[PROVIDED ENTRIES Boundary: Start]

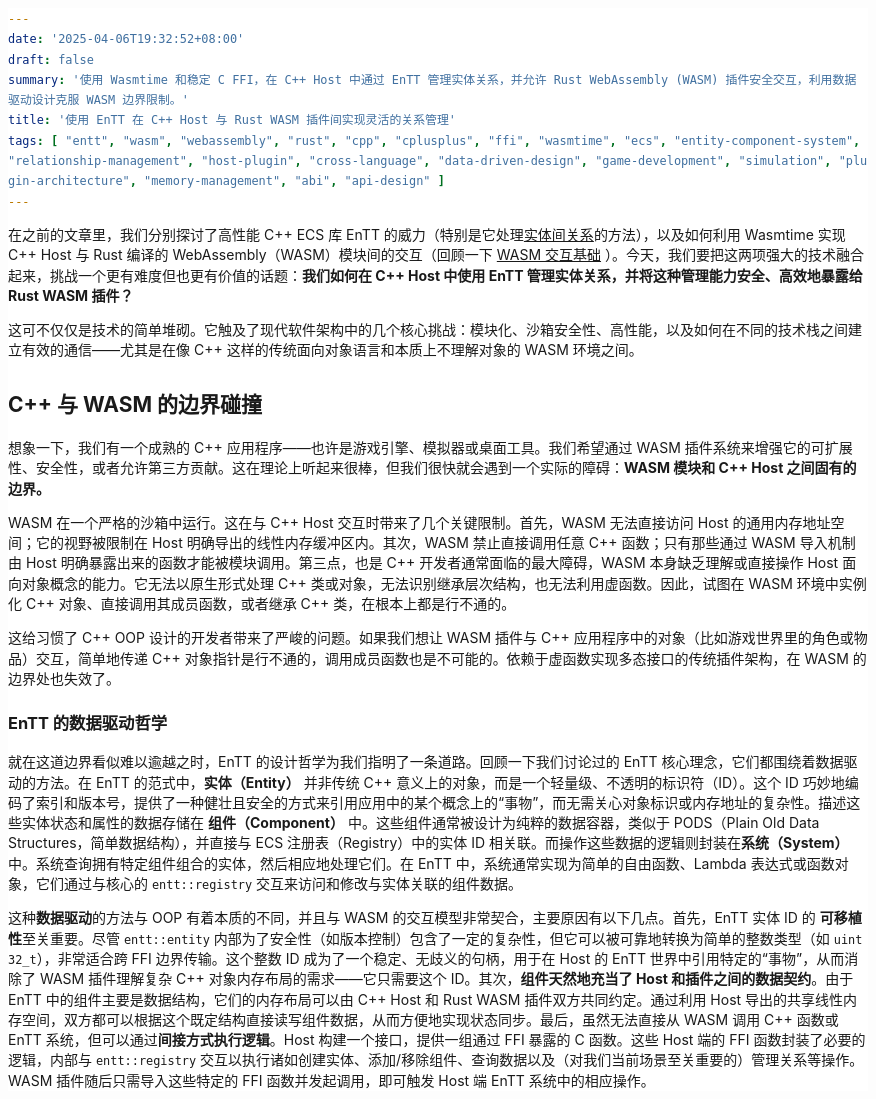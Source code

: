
 ```yaml
---
date: '2025-04-06T19:32:52+08:00'
draft: false
summary: '使用 Wasmtime 和稳定 C FFI，在 C++ Host 中通过 EnTT 管理实体关系，并允许 Rust WebAssembly (WASM) 插件安全交互，利用数据驱动设计克服 WASM 边界限制。'
title: '使用 EnTT 在 C++ Host 与 Rust WASM 插件间实现灵活的关系管理'
tags: [ "entt", "wasm", "webassembly", "rust", "cpp", "cplusplus", "ffi", "wasmtime", "ecs", "entity-component-system", "relationship-management", "host-plugin", "cross-language", "data-driven-design", "game-development", "simulation", "plugin-architecture", "memory-management", "abi", "api-design" ]
---
```


在之前的文章里，我们分别探讨了高性能 C++ ECS 库 EnTT
的威力（特别是它处理[实体间关系](/zh/posts/weaving-the-web-managing-entity-relationships-in-entt/)的方法），以及如何利用
Wasmtime 实现 C++ Host 与 Rust 编译的
WebAssembly（WASM）模块间的交互（回顾一下 [WASM 交互基础](/zh/posts/deep-dive-into-wasmtime-bidirectional-communication-and-memory-sharing-between-cpp-and-rust-wasm-modules/)
）。今天，我们要把这两项强大的技术融合起来，挑战一个更有难度但也更有价值的话题：**我们如何在 C++ Host 中使用 EnTT
管理实体关系，并将这种管理能力安全、高效地暴露给 Rust WASM 插件？**

这可不仅仅是技术的简单堆砌。它触及了现代软件架构中的几个核心挑战：模块化、沙箱安全性、高性能，以及如何在不同的技术栈之间建立有效的通信——尤其是在像
C++ 这样的传统面向对象语言和本质上不理解对象的 WASM 环境之间。

## C++ 与 WASM 的边界碰撞

想象一下，我们有一个成熟的 C++ 应用程序——也许是游戏引擎、模拟器或桌面工具。我们希望通过 WASM
插件系统来增强它的可扩展性、安全性，或者允许第三方贡献。这在理论上听起来很棒，但我们很快就会遇到一个实际的障碍：**WASM 模块和
C++ Host 之间固有的边界。**

WASM 在一个严格的沙箱中运行。这在与 C++ Host 交互时带来了几个关键限制。首先，WASM 无法直接访问 Host 的通用内存地址空间；它的视野被限制在
Host 明确导出的线性内存缓冲区内。其次，WASM 禁止直接调用任意 C++ 函数；只有那些通过 WASM 导入机制由 Host
明确暴露出来的函数才能被模块调用。第三点，也是 C++ 开发者通常面临的最大障碍，WASM 本身缺乏理解或直接操作 Host
面向对象概念的能力。它无法以原生形式处理 C++ 类或对象，无法识别继承层次结构，也无法利用虚函数。因此，试图在 WASM 环境中实例化
C++ 对象、直接调用其成员函数，或者继承 C++ 类，在根本上都是行不通的。

这给习惯了 C++ OOP 设计的开发者带来了严峻的问题。如果我们想让 WASM 插件与 C++ 应用程序中的对象（比如游戏世界里的角色或物品）交互，简单地传递
C++ 对象指针是行不通的，调用成员函数也是不可能的。依赖于虚函数实现多态接口的传统插件架构，在 WASM 的边界处也失效了。

### EnTT 的数据驱动哲学

就在这道边界看似难以逾越之时，EnTT 的设计哲学为我们指明了一条道路。回顾一下我们讨论过的 EnTT 核心理念，它们都围绕着数据驱动的方法。在
EnTT 的范式中，**实体（Entity）** 并非传统 C++ 意义上的对象，而是一个轻量级、不透明的标识符（ID）。这个 ID
巧妙地编码了索引和版本号，提供了一种健壮且安全的方式来引用应用中的某个概念上的“事物”，而无需关心对象标识或内存地址的复杂性。描述这些实体状态和属性的数据存储在
**组件（Component）** 中。这些组件通常被设计为纯粹的数据容器，类似于 PODS（Plain Old Data Structures，简单数据结构），并直接与
ECS 注册表（Registry）中的实体 ID 相关联。而操作这些数据的逻辑则封装在**系统（System）** 中。系统查询拥有特定组件组合的实体，然后相应地处理它们。在
EnTT 中，系统通常实现为简单的自由函数、Lambda 表达式或函数对象，它们通过与核心的 `entt::registry` 交互来访问和修改与实体关联的组件数据。

这种**数据驱动**的方法与 OOP 有着本质的不同，并且与 WASM 的交互模型非常契合，主要原因有以下几点。首先，EnTT 实体 ID 的
**可移植性**至关重要。尽管 `entt::entity` 内部为了安全性（如版本控制）包含了一定的复杂性，但它可以被可靠地转换为简单的整数类型（如
`uint32_t`），非常适合跨 FFI 边界传输。这个整数 ID 成为了一个稳定、无歧义的句柄，用于在 Host 的 EnTT 世界中引用特定的“事物”，从而消除了
WASM 插件理解复杂 C++ 对象内存布局的需求——它只需要这个 ID。其次，**组件天然地充当了 Host 和插件之间的数据契约**。由于 EnTT
中的组件主要是数据结构，它们的内存布局可以由 C++ Host 和 Rust WASM 插件双方共同约定。通过利用 Host
导出的共享线性内存空间，双方都可以根据这个既定结构直接读写组件数据，从而方便地实现状态同步。最后，虽然无法直接从 WASM 调用
C++ 函数或 EnTT 系统，但可以通过**间接方式执行逻辑**。Host 构建一个接口，提供一组通过 FFI 暴露的 C 函数。这些 Host 端的 FFI
函数封装了必要的逻辑，内部与 `entt::registry` 交互以执行诸如创建实体、添加/移除组件、查询数据以及（对我们当前场景至关重要的）管理关系等操作。WASM
插件随后只需导入这些特定的 FFI 函数并发起调用，即可触发 Host 端 EnTT 系统中的相应操作。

[PROVIDED ENTRIES Boundary: End]

• **EXERCISE**:
The required output is every line above from the one with "EnTT 中，系统通常实现为简单的自由函数、Lambda 表达式或函数对象，它们通过与核心的" down to the one with "导出的共享线性内存空间，双方都可以根据这个既定结构直接读写组件数据，从而方便地实现状态同步。最后，虽然无法直接从 WASM 调用", restated word for word, ends included.

• **ANSWER BELOW**:
EnTT 中，系统通常实现为简单的自由函数、Lambda 表达式或函数对象，它们通过与核心的 `entt::registry` 交互来访问和修改与实体关联的组件数据。

这种**数据驱动**的方法与 OOP 有着本质的不同，并且与 WASM 的交互模型非常契合，主要原因有以下几点。首先，EnTT 实体 ID 的
**可移植性**至关重要。尽管 `entt::entity` 内部为了安全性（如版本控制）包含了一定的复杂性，但它可以被可靠地转换为简单的整数类型（如
`uint32_t`），非常适合跨 FFI 边界传输。这个整数 ID 成为了一个稳定、无歧义的句柄，用于在 Host 的 EnTT 世界中引用特定的“事物”，从而消除了
WASM 插件理解复杂 C++ 对象内存布局的需求——它只需要这个 ID。其次，**组件天然地充当了 Host 和插件之间的数据契约**。由于 EnTT
中的组件主要是数据结构，它们的内存布局可以由 C++ Host 和 Rust WASM 插件双方共同约定。通过利用 Host
导出的共享线性内存空间，双方都可以根据这个既定结构直接读写组件数据，从而方便地实现状态同步。最后，虽然无法直接从 WASM 调用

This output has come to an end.